Instructions to follow
Looking through the data, please report how many lines contain the string "linearly", giving nothing but the number.

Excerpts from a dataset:
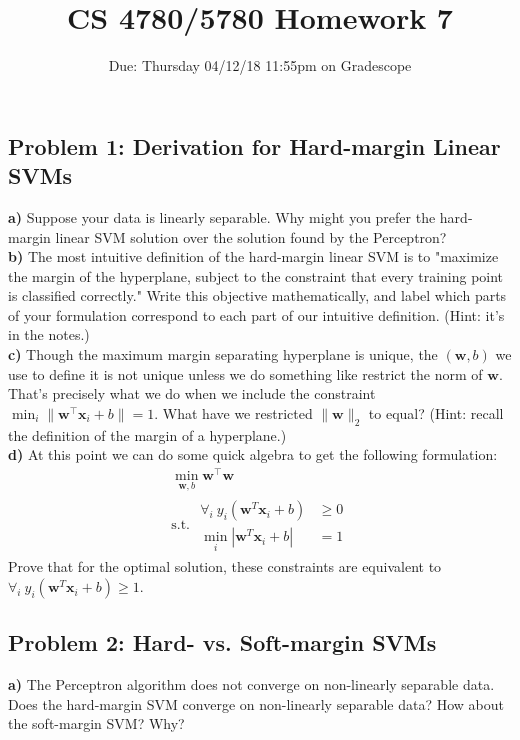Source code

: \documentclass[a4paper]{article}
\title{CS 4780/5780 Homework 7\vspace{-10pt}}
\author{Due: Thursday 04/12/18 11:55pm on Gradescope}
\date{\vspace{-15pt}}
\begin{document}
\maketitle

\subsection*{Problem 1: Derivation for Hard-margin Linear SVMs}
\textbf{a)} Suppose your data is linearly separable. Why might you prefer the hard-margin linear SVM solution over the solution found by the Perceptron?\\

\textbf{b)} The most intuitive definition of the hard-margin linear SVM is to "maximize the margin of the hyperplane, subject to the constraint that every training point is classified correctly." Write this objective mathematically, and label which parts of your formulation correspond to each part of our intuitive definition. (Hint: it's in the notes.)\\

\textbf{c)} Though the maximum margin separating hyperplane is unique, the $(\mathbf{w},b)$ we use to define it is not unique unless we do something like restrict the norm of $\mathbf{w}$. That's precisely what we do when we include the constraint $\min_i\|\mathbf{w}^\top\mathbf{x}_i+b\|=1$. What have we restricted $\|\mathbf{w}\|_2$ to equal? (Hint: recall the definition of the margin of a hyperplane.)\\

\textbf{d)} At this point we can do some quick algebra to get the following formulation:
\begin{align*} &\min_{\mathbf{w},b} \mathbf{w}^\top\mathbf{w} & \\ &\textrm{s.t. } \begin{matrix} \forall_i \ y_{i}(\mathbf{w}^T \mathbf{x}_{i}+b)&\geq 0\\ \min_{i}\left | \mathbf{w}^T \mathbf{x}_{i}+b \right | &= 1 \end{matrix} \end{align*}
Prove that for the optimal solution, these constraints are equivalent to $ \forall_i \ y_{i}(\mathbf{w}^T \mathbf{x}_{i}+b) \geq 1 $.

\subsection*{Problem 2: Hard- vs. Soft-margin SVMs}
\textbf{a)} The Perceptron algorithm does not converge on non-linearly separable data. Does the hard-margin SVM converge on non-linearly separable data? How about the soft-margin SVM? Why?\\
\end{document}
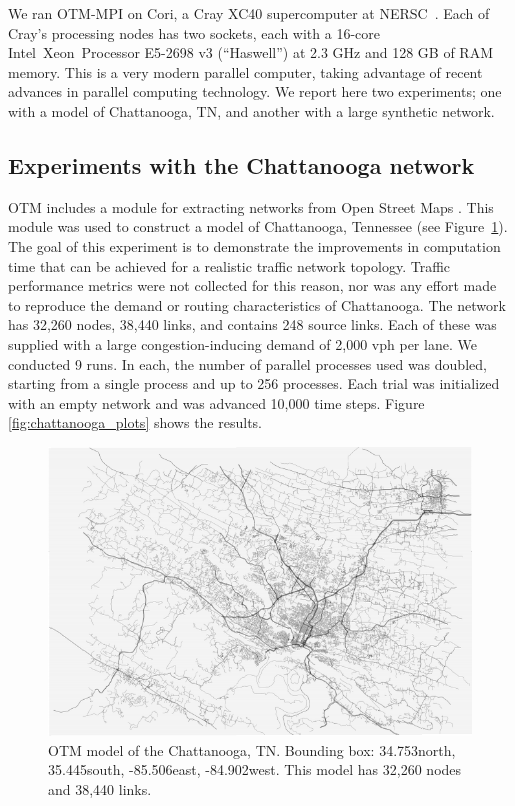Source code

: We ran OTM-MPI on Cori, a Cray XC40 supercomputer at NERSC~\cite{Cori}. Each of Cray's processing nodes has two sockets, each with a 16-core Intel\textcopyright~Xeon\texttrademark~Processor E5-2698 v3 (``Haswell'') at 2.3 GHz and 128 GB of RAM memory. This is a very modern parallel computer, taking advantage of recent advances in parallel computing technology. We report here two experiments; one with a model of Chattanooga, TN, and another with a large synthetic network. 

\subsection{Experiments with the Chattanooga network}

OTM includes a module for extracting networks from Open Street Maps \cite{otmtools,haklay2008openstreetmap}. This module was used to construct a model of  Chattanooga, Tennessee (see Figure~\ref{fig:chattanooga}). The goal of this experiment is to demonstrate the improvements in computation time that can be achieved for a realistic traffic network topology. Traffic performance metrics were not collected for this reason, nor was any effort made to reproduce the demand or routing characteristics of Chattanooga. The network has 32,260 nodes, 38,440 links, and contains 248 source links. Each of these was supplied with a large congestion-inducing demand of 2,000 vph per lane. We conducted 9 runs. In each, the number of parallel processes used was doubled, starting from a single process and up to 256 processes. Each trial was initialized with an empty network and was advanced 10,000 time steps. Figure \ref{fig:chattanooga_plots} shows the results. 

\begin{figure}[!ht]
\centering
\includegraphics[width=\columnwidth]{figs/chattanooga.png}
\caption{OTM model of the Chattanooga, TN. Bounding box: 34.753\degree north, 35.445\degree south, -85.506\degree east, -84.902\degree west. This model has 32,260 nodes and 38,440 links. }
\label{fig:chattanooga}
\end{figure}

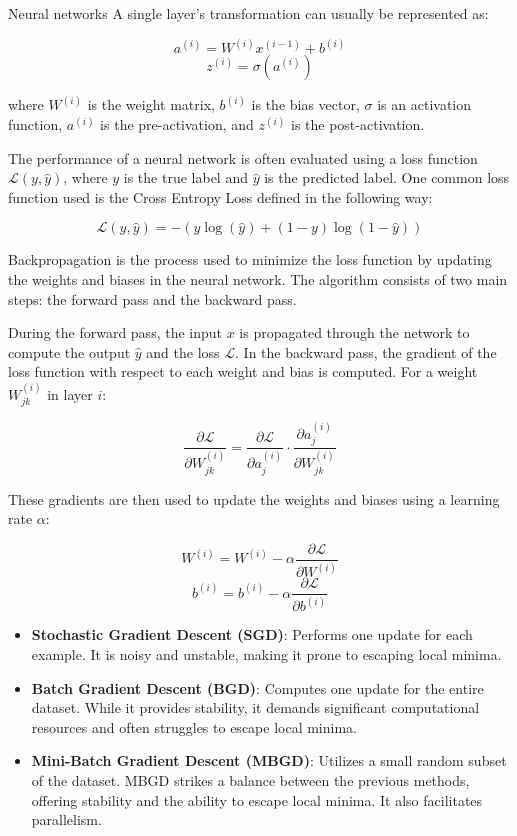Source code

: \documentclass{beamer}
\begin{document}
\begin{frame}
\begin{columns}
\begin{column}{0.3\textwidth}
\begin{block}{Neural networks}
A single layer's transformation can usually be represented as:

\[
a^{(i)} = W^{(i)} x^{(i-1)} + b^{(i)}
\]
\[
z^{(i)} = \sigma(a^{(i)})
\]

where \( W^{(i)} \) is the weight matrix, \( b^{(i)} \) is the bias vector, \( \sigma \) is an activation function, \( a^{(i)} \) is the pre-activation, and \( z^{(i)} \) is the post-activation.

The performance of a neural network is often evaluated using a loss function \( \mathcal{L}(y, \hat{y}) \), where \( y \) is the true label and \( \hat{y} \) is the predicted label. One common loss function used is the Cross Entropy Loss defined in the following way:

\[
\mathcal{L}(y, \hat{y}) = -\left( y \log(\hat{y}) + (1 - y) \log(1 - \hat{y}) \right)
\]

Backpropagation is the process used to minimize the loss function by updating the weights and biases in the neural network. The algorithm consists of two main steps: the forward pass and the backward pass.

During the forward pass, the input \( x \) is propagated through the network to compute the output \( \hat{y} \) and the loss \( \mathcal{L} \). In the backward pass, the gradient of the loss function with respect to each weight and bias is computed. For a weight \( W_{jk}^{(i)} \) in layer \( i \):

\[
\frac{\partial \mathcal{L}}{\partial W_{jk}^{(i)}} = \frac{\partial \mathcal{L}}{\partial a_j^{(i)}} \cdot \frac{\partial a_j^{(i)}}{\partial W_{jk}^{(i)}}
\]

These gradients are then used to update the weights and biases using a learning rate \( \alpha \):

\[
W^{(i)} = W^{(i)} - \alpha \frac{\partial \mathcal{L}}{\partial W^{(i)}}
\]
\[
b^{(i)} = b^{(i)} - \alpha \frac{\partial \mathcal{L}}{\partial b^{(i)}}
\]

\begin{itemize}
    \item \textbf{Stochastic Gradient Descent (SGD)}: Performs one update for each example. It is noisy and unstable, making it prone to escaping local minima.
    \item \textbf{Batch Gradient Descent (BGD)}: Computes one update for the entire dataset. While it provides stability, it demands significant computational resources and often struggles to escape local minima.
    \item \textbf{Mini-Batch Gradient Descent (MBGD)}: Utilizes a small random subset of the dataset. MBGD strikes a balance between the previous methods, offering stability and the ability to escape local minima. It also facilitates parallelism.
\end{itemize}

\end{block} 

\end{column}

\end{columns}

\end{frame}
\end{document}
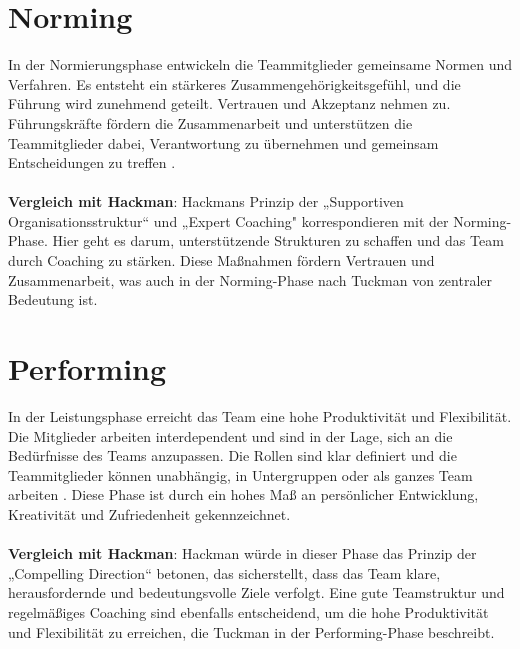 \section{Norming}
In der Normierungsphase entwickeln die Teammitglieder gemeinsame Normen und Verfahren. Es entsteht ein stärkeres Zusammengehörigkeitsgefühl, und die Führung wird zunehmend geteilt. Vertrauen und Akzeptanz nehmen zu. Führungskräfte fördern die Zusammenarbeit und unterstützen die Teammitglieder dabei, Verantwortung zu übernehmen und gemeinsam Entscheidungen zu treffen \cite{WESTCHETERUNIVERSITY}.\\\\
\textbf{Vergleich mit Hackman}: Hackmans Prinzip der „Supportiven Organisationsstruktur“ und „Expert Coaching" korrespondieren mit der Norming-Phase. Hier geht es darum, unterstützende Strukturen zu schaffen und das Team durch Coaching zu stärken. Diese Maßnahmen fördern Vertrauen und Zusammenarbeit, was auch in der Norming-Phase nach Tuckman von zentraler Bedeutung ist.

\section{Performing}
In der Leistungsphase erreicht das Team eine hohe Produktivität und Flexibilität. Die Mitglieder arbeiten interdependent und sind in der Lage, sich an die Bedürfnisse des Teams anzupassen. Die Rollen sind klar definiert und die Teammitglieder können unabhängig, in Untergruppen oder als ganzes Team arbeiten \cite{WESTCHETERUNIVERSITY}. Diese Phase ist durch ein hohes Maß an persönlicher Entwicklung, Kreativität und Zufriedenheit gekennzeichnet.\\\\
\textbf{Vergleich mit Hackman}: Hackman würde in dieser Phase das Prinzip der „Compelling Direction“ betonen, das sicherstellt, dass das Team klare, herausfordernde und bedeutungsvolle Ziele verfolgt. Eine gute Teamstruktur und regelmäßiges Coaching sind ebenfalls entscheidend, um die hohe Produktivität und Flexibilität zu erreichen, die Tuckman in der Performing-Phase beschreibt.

==

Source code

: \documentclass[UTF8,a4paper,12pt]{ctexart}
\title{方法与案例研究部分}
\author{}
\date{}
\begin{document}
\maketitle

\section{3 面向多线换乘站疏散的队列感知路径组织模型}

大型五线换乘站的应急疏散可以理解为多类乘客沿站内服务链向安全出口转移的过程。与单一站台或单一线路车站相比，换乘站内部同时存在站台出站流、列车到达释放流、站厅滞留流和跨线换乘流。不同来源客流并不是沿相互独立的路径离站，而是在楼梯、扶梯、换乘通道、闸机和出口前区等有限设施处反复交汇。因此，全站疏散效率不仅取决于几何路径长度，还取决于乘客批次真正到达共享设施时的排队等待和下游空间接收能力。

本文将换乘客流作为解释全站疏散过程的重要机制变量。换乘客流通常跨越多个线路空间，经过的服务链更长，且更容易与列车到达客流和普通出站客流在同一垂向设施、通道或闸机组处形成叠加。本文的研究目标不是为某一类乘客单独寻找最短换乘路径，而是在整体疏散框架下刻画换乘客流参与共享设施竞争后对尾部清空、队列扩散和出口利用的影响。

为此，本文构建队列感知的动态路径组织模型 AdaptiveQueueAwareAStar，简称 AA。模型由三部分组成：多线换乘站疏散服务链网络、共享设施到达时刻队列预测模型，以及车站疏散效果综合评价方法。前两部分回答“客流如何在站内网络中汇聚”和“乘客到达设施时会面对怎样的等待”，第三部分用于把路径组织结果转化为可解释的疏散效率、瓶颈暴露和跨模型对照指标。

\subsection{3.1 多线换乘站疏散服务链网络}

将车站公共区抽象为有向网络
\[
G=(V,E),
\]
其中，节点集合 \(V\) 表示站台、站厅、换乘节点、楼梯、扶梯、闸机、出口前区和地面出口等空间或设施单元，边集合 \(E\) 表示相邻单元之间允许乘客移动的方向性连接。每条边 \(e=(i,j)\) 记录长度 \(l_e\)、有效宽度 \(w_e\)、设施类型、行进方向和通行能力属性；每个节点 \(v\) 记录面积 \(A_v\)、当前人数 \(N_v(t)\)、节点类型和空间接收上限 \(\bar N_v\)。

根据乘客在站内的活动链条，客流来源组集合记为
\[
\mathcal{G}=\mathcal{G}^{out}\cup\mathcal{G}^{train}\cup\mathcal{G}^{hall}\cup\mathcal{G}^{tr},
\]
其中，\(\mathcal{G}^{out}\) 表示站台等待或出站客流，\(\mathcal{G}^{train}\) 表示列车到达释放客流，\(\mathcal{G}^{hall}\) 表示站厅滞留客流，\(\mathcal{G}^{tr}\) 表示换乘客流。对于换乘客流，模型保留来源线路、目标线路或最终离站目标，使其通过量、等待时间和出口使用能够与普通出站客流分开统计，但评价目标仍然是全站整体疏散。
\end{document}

Answer space
2